I was trying to follow a tutorial/example on how to import Whatsapp chat text exports into a Pandas dataframe, found here.
When I tried to run it, there was an encoding issue (UnicodeDecodeError: 'charmap' codec can't decode byte 0x9d in position 1123: character maps to <undefined>
) and a type error (TypeError: data argument can't be an iterator
that I addressed using this SO post).
However, for some reason, when I pass in the file exported from Whatsapp with encoding='utf8'
(I tried other options but the file is UTF-8), it just produces an empty dataframe.

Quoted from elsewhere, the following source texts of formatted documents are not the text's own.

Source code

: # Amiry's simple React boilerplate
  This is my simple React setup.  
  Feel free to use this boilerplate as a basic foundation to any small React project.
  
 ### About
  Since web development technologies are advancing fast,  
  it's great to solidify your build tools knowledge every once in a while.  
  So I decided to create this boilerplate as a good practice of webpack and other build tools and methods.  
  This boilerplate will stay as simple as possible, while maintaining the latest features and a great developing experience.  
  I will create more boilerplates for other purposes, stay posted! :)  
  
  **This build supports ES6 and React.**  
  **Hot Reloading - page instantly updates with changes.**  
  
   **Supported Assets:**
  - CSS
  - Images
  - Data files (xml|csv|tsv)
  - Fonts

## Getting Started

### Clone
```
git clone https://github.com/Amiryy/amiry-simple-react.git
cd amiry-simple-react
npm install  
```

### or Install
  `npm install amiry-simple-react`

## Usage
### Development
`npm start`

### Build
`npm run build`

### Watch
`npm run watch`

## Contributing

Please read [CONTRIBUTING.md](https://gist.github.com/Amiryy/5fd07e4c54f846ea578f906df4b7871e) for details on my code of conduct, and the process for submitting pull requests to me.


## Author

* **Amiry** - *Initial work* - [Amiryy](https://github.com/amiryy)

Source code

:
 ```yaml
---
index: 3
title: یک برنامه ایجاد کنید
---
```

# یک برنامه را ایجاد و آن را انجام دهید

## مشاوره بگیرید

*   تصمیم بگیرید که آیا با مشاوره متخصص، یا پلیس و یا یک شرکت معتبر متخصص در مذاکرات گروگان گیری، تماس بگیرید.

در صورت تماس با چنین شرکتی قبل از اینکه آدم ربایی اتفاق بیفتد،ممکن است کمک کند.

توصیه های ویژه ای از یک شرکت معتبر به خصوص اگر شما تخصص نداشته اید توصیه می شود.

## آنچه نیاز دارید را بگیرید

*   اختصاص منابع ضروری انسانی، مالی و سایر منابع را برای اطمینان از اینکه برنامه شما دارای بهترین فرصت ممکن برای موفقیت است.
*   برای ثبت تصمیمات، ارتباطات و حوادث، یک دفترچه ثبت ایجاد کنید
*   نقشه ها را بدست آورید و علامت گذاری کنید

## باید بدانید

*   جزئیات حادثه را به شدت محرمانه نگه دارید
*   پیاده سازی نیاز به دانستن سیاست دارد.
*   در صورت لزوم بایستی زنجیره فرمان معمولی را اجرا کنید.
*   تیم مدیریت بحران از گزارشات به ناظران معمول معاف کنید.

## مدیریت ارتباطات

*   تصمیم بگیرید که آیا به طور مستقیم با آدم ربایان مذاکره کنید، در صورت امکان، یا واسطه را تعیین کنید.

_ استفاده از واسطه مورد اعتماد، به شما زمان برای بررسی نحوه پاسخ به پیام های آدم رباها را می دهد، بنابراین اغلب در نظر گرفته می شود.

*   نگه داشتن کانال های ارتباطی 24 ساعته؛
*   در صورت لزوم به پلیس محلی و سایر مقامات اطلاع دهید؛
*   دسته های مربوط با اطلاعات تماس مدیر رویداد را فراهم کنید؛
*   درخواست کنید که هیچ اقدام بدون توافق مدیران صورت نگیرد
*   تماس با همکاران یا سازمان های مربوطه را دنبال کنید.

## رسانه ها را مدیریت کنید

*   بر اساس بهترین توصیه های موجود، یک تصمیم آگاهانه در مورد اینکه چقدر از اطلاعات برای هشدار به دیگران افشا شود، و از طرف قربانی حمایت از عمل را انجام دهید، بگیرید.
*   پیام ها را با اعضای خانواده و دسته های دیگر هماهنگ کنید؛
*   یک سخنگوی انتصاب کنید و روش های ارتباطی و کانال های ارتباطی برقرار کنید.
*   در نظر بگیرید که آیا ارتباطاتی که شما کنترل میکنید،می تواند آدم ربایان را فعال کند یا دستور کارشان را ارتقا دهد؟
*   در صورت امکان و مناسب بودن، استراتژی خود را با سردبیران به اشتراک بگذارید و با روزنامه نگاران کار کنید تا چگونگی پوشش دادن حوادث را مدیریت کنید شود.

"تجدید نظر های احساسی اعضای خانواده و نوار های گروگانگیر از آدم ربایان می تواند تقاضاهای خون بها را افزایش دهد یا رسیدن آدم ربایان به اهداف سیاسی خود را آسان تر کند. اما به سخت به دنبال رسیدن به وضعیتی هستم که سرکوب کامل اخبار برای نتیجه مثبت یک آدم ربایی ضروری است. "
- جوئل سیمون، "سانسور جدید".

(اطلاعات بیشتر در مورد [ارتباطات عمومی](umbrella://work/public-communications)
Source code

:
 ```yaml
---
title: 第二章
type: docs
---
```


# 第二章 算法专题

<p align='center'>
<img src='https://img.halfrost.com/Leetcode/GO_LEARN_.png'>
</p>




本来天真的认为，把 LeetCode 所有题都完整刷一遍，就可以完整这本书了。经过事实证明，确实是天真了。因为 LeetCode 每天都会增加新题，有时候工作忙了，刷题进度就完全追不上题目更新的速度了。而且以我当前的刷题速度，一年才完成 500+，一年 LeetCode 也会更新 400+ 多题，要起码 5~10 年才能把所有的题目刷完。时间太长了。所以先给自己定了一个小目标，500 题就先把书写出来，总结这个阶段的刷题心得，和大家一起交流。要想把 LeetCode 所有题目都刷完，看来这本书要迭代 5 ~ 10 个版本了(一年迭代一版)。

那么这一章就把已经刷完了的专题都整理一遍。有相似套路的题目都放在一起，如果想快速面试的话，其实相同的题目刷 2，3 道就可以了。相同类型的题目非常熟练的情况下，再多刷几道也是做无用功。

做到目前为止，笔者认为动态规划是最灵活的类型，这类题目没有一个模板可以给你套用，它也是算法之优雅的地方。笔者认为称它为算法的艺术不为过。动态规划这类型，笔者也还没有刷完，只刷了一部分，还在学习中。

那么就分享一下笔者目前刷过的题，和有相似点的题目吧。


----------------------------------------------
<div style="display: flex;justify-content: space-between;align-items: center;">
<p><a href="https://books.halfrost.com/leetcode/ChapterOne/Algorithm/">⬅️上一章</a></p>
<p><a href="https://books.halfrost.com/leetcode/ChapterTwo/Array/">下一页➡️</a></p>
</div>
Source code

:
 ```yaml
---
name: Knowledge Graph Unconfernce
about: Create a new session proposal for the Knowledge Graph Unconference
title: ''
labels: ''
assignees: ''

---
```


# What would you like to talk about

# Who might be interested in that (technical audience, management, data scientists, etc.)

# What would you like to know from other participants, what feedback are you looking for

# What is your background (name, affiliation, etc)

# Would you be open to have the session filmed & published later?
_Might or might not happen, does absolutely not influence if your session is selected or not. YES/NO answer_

When it didn't work, I found the Stack Overflow post the author created to get their code, which is this one. But it seems to work seamlessly and doesn't have any errors.
This is the code:
import pandas as pd
import re
def parse_file(text_file):
'''Convert WhatsApp chat log text file to a Pandas dataframe.'''
# some regex to account for messages taking up multiple lines
pat = re.compile(r'^(\d\d\/\d\d\/\d\d\d\d.*?)(?=^^\d\d\/\d\d\/\d\d\d\d|\Z)', re.S | re.M)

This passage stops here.